[Provided records — start]

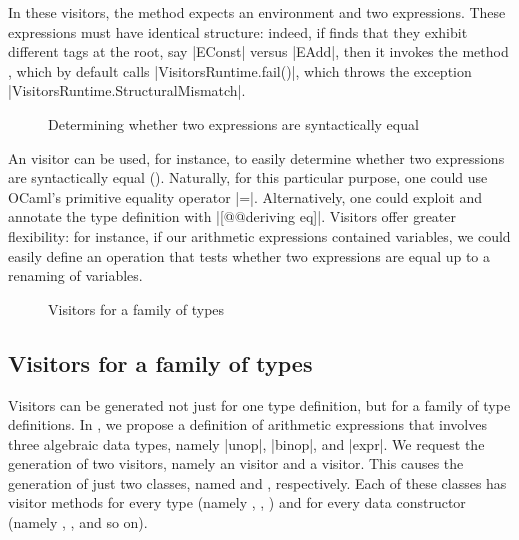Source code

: \documentclass[11pt,a4paper,twoside]{article}
\begin{document}
In these visitors, the method  expects an environment and
two expressions. These expressions must have identical structure: indeed, if
 finds that they exhibit different tags at the root, say
\oc|EConst| versus \oc|EAdd|, then it invokes the method ,
which by default calls \oc|VisitorsRuntime.fail()|, which throws the exception
\oc|VisitorsRuntime.StructuralMismatch|.

\begin{figure}[t]
\caption{Determining whether two expressions are syntactically equal}
\label{fig:expr05}
\end{figure}

An \itertwo visitor can be used, for instance, to easily determine whether two
expressions are syntactically equal (). Naturally, for this
particular purpose, one could use OCaml's primitive equality operator \oc|=|.
Alternatively, one could exploit \ppxderiving and annotate the type definition with
\oc|[@@deriving eq]|. Visitors offer greater flexibility: for instance, if our
arithmetic expressions contained variables, we could easily define an
operation that tests whether two expressions are equal up to a renaming of
variables.


\begin{figure}[t]
\caption{Visitors for a family of types}
\label{fig:expr06}
\end{figure}

\subsection{Visitors for a family of types}
\label{sec:intro:family}

Visitors can be generated not just for one type definition, but for a family
of type definitions. In , we propose a definition of
arithmetic expressions that involves three algebraic data types, namely
\oc|unop|, \oc|binop|, and \oc|expr|. We request the generation of two
visitors, namely an \iter visitor and a \map visitor. This causes the
generation of just two classes, named \iter and \map, respectively. Each of
these classes has visitor methods for every type (namely ,
, ) and for every data constructor
(namely , , and so on).
\end{document}
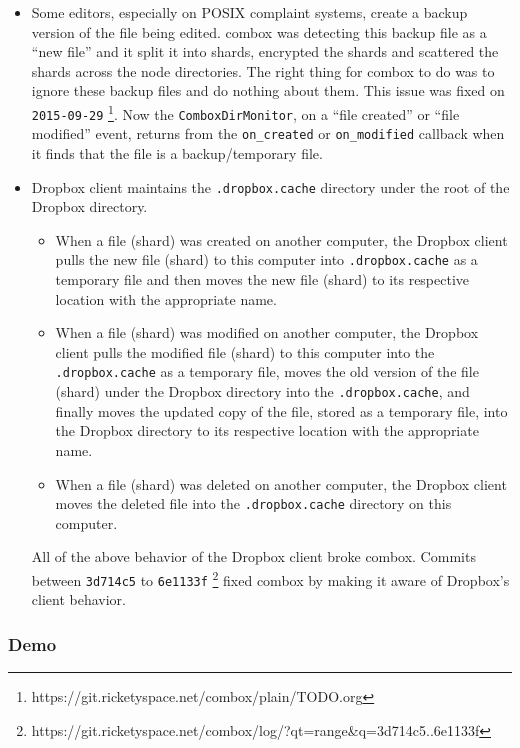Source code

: \begin{itemize}
\item Some editors, especially on POSIX complaint systems, create a
  backup version of the file being edited. combox was detecting this
  backup file as a ``new file'' and it split it into shards, encrypted
  the shards and scattered the shards across the node directories. The
  right thing for combox to do was to ignore these backup files and do
  nothing about them. This issue was fixed on \verb+2015-09-29+
  \footnote{https://git.ricketyspace.net/combox/plain/TODO.org}. Now
  the \verb+ComboxDirMonitor+, on a ``file created'' or ``file
  modified'' event, returns from the \verb+on_created+ or
  \verb+on_modified+ callback when it finds that the file is a
  backup/temporary file.
\item Dropbox client maintains the \verb+.dropbox.cache+ directory
  under the root of the Dropbox directory.

  \begin{itemize}
  \item When a file (shard) was created on another computer, the
    Dropbox client pulls the new file (shard) to this computer into
    \verb+.dropbox.cache+ as a temporary file and then moves the new
    file (shard) to its respective location with the appropriate name.
  \item When a file (shard) was modified on another computer, the
    Dropbox client pulls the modified file (shard) to this computer
    into the \verb+.dropbox.cache+ as a temporary file, moves the old
    version of the file (shard) under the Dropbox directory into the
    \verb+.dropbox.cache+, and finally moves the updated copy of the
    file, stored as a temporary file, into the Dropbox directory to
    its respective location with the appropriate name.
  \item When a file (shard) was deleted on another computer, the
    Dropbox client moves the deleted file into the
    \verb+.dropbox.cache+ directory on this computer.
  \end{itemize}

  All of the above behavior of the Dropbox client broke
  combox. Commits between \verb+3d714c5+ to \verb+6e1133f+
  \footnote{https://git.ricketyspace.net/combox/log/?qt=range\&q=3d714c5..6e1133f}
  fixed combox by making it aware of Dropbox's client behavior.
\end{itemize}

\subsubsection{Demo}


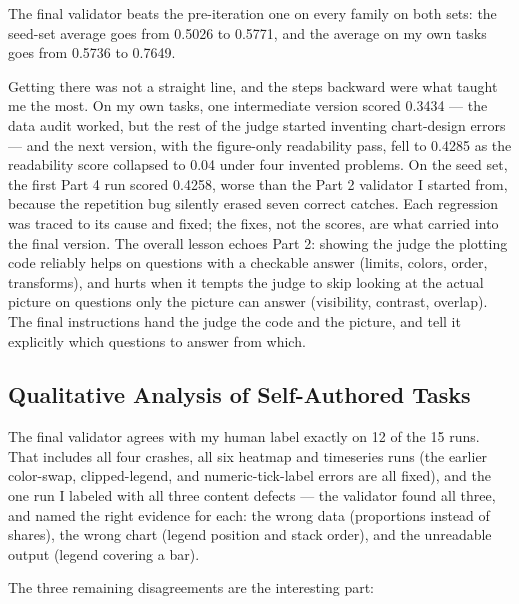 \documentclass[11pt]{article}
\begin{document}
The final validator beats the pre-iteration one on every family on both sets: the seed-set average goes from 0.5026 to 0.5771, and the average on my own tasks goes from 0.5736 to 0.7649.

Getting there was not a straight line, and the steps backward were what taught me the most. On my own tasks, one intermediate version scored 0.3434 --- the data audit worked, but the rest of the judge started inventing chart-design errors --- and the next version, with the figure-only readability pass, fell to 0.4285 as the readability score collapsed to 0.04 under four invented problems. On the seed set, the first Part 4 run scored 0.4258, worse than the Part 2 validator I started from, because the repetition bug silently erased seven correct catches. Each regression was traced to its cause and fixed; the fixes, not the scores, are what carried into the final version. The overall lesson echoes Part 2: showing the judge the plotting code reliably helps on questions with a checkable answer (limits, colors, order, transforms), and hurts when it tempts the judge to skip looking at the actual picture on questions only the picture can answer (visibility, contrast, overlap). The final instructions hand the judge the code and the picture, and tell it explicitly which questions to answer from which.

\subsection{Qualitative Analysis of Self-Authored Tasks}

The final validator agrees with my human label exactly on 12 of the 15 runs. That includes all four crashes, all six heatmap and timeseries runs (the earlier color-swap, clipped-legend, and numeric-tick-label errors are all fixed), and the one run I labeled with all three content defects --- the validator found all three, and named the right evidence for each: the wrong data (proportions instead of shares), the wrong chart (legend position and stack order), and the unreadable output (legend covering a bar).

The three remaining disagreements are the interesting part:
\end{document}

[Provided records — finish]

» **Exercise description**: The records above should be copied word for word, with the pictures left out.

» **Written response**:
Source code

: \documentclass[11pt,a4paper,twoside]{article}
\begin{document}
In these visitors, the method  expects an environment and
two expressions. These expressions must have identical structure: indeed, if
 finds that they exhibit different tags at the root, say
\oc|EConst| versus \oc|EAdd|, then it invokes the method ,
which by default calls \oc|VisitorsRuntime.fail()|, which throws the exception
\oc|VisitorsRuntime.StructuralMismatch|.

\begin{figure}[t]
\caption{Determining whether two expressions are syntactically equal}
\label{fig:expr05}
\end{figure}

An \itertwo visitor can be used, for instance, to easily determine whether two
expressions are syntactically equal (). Naturally, for this
particular purpose, one could use OCaml's primitive equality operator \oc|=|.
Alternatively, one could exploit \ppxderiving and annotate the type definition with
\oc|[@@deriving eq]|. Visitors offer greater flexibility: for instance, if our
arithmetic expressions contained variables, we could easily define an
operation that tests whether two expressions are equal up to a renaming of
variables.


\begin{figure}[t]
\caption{Visitors for a family of types}
\label{fig:expr06}
\end{figure}

\subsection{Visitors for a family of types}
\label{sec:intro:family}

Visitors can be generated not just for one type definition, but for a family
of type definitions. In , we propose a definition of
arithmetic expressions that involves three algebraic data types, namely
\oc|unop|, \oc|binop|, and \oc|expr|. We request the generation of two
visitors, namely an \iter visitor and a \map visitor. This causes the
generation of just two classes, named \iter and \map, respectively. Each of
these classes has visitor methods for every type (namely ,
, ) and for every data constructor
(namely , , and so on).
\end{document}
Source code

: \begin{itemize}
\item Some editors, especially on POSIX complaint systems, create a
  backup version of the file being edited. combox was detecting this
  backup file as a ``new file'' and it split it into shards, encrypted
  the shards and scattered the shards across the node directories. The
  right thing for combox to do was to ignore these backup files and do
  nothing about them. This issue was fixed on \verb+2015-09-29+
  \footnote{https://git.ricketyspace.net/combox/plain/TODO.org}. Now
  the \verb+ComboxDirMonitor+, on a ``file created'' or ``file
  modified'' event, returns from the \verb+on_created+ or
  \verb+on_modified+ callback when it finds that the file is a
  backup/temporary file.
\item Dropbox client maintains the \verb+.dropbox.cache+ directory
  under the root of the Dropbox directory.

  \begin{itemize}
  \item When a file (shard) was created on another computer, the
    Dropbox client pulls the new file (shard) to this computer into
    \verb+.dropbox.cache+ as a temporary file and then moves the new
    file (shard) to its respective location with the appropriate name.
  \item When a file (shard) was modified on another computer, the
    Dropbox client pulls the modified file (shard) to this computer
    into the \verb+.dropbox.cache+ as a temporary file, moves the old
    version of the file (shard) under the Dropbox directory into the
    \verb+.dropbox.cache+, and finally moves the updated copy of the
    file, stored as a temporary file, into the Dropbox directory to
    its respective location with the appropriate name.
  \item When a file (shard) was deleted on another computer, the
    Dropbox client moves the deleted file into the
    \verb+.dropbox.cache+ directory on this computer.
  \end{itemize}

  All of the above behavior of the Dropbox client broke
  combox. Commits between \verb+3d714c5+ to \verb+6e1133f+
  \footnote{https://git.ricketyspace.net/combox/log/?qt=range\&q=3d714c5..6e1133f}
  fixed combox by making it aware of Dropbox's client behavior.
\end{itemize}

\subsubsection{Demo}


 \documentclass[11pt]{article}
\begin{document}
The final validator beats the pre-iteration one on every family on both sets: the seed-set average goes from 0.5026 to 0.5771, and the average on my own tasks goes from 0.5736 to 0.7649.

Getting there was not a straight line, and the steps backward were what taught me the most. On my own tasks, one intermediate version scored 0.3434 --- the data audit worked, but the rest of the judge started inventing chart-design errors --- and the next version, with the figure-only readability pass, fell to 0.4285 as the readability score collapsed to 0.04 under four invented problems. On the seed set, the first Part 4 run scored 0.4258, worse than the Part 2 validator I started from, because the repetition bug silently erased seven correct catches. Each regression was traced to its cause and fixed; the fixes, not the scores, are what carried into the final version. The overall lesson echoes Part 2: showing the judge the plotting code reliably helps on questions with a checkable answer (limits, colors, order, transforms), and hurts when it tempts the judge to skip looking at the actual picture on questions only the picture can answer (visibility, contrast, overlap). The final instructions hand the judge the code and the picture, and tell it explicitly which questions to answer from which.

\subsection{Qualitative Analysis of Self-Authored Tasks}

The final validator agrees with my human label exactly on 12 of the 15 runs. That includes all four crashes, all six heatmap and timeseries runs (the earlier color-swap, clipped-legend, and numeric-tick-label errors are all fixed), and the one run I labeled with all three content defects --- the validator found all three, and named the right evidence for each: the wrong data (proportions instead of shares), the wrong chart (legend position and stack order), and the unreadable output (legend covering a bar).

The three remaining disagreements are the interesting part:
\end{document}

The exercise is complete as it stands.